Stretching Time for Schools
Anyone with school-age kids knows that a demanding schedule for education - classes, extracurricular activities, and homework - must run like clockwork.
And yet rarely, does it seem, are there enough hours to perform all these learning activities well.
Not to worry, say many educators and governors around the United States. Pushed by public demand to boost student performance on standardized tests, many schools are making the obvious adjustment: stretching class periods, school days, and even the school year.
The old school schedules of a bygone agrarian era (when children had real chores affecting family livelihood) are coming up short in the race for quality education.

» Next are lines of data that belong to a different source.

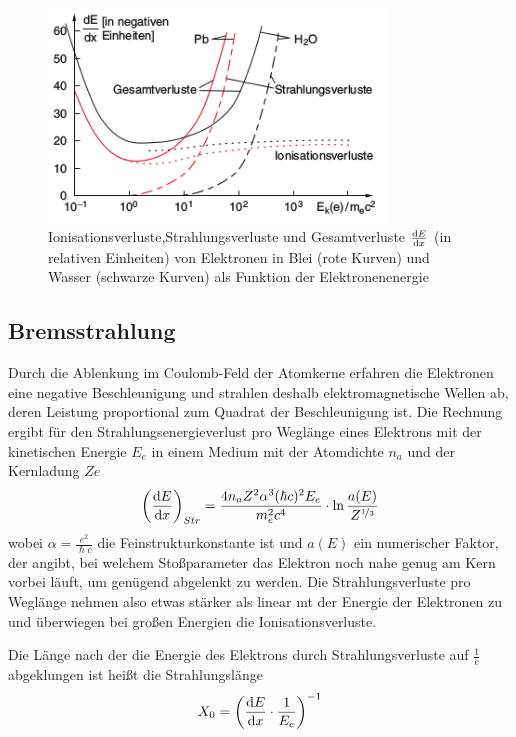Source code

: \documentclass[Ex4_Zusammenfassung.tex]{subfiles}
\begin{document}
\begin{figure}[H]
	\centering
	\includegraphics[width=9cm]{Strahlungsverluste2.png}
	\caption{Ionisationsverluste,Strahlungsverluste und Gesamtverluste $ \frac{\mathrm{d} E}{\mathrm{d} x} $ (in relativen Einheiten) von Elektronen in Blei (rote Kurven) und Wasser (schwarze Kurven) als Funktion der Elektronenenergie}
\end{figure} 

\subsection{Bremsstrahlung}
Durch die Ablenkung im Coulomb-Feld der Atomkerne erfahren die Elektronen eine negative Beschleunigung und strahlen deshalb elektromagnetische Wellen ab, deren Leistung proportional zum Quadrat der Beschleunigung ist. Die Rechnung ergibt für den Strahlungsenergieverlust pro Weglänge eines Elektrons mit der kinetischen Energie $E_e$ in einem Medium mit der Atomdichte $n_a$ und der Kernladung $Ze$
\begin{equation}
	\left( \frac{\mathrm{d} E}{\mathrm{d} x} \right)_{Str} = \frac{4 n_a Z^2 \alpha^3 (\hslash c)^2 E_e}{m_e^2 c^4} \cdot \ln \frac{a(E)}{Z^{\nicefrac{1}{3}}} 
\end{equation}
wobei $\alpha = \frac{e^2}{\hslash c} $ die Feinstrukturkonstante ist und $a(E)$ ein numerischer Faktor, der angibt, bei welchem Stoßparameter das Elektron noch nahe genug am Kern vorbei läuft, um genügend abgelenkt zu werden. Die Strahlungsverluste pro Weglänge nehmen also etwas stärker als linear mt der Energie der Elektronen zu und überwiegen bei großen Energien die Ionisationsverluste.

Die Länge nach der die Energie des Elektrons durch Strahlungsverluste auf $\frac{1}{e} $ abgeklungen ist heißt die Strahlungslänge 
\begin{equation}
	X_0 = \left( \frac{\mathrm{d} E}{\mathrm{d} x} \cdot \frac{1}{E_e} \right)^{-1}
\end{equation}
\end{document}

But will merely increasing time spent at school bring an increase in learning? It can certainly help - if it's more than just time that's added.
Some elementary schools in the Washington, D.C., area have lengthened school days by an extra hour or more to give students, particularly those falling behind, remedial help with academic basics. Test scores at these schools have sharply risen.
The governors of California and Georgia are proposing a longer school year and school day for middle- schoolers, because the students' test scores have been particularly difficult to raise. The mayor of New York even wants Saturday classes.
But such quick fixes are rarely that simple. Teachers need to be enthusiastic participants. And if they put in more time, their pay needs to go up, with taxpayers footing the bill. Parents' schedules, including summer vacations, will need adjusting. Above all, any schedule changes should address the needs of kids themselves. A less frantic, more thoughtfully paced day would serve them well.
Many schools are reorganizing the school day into longer "blocks" of time per class, allowing students to go more in-depth on topics. In Minneapolis, high schools are starting the school day at 8:40 a.m. instead of 7:15 a.m. Such a later start better suits the late-to-bed-late-to-rise sleeping habits of most teenagers. Classes also end a little over an hour later, at 3:10 p.m.
This experiment in Minneapolis may soon become a model once it becomes clearer that such a schedule shift truly raises test scores. Some observers already see an improvement in grades. At the least, kids now generally don't show up for the first morning class acting like zombies.
It's worth noting that students in other countries - notably academic powerhouses like Japan and South Korea - spend many more hours and days at school than US children.
Adding class time for America's youth is probably long overdue.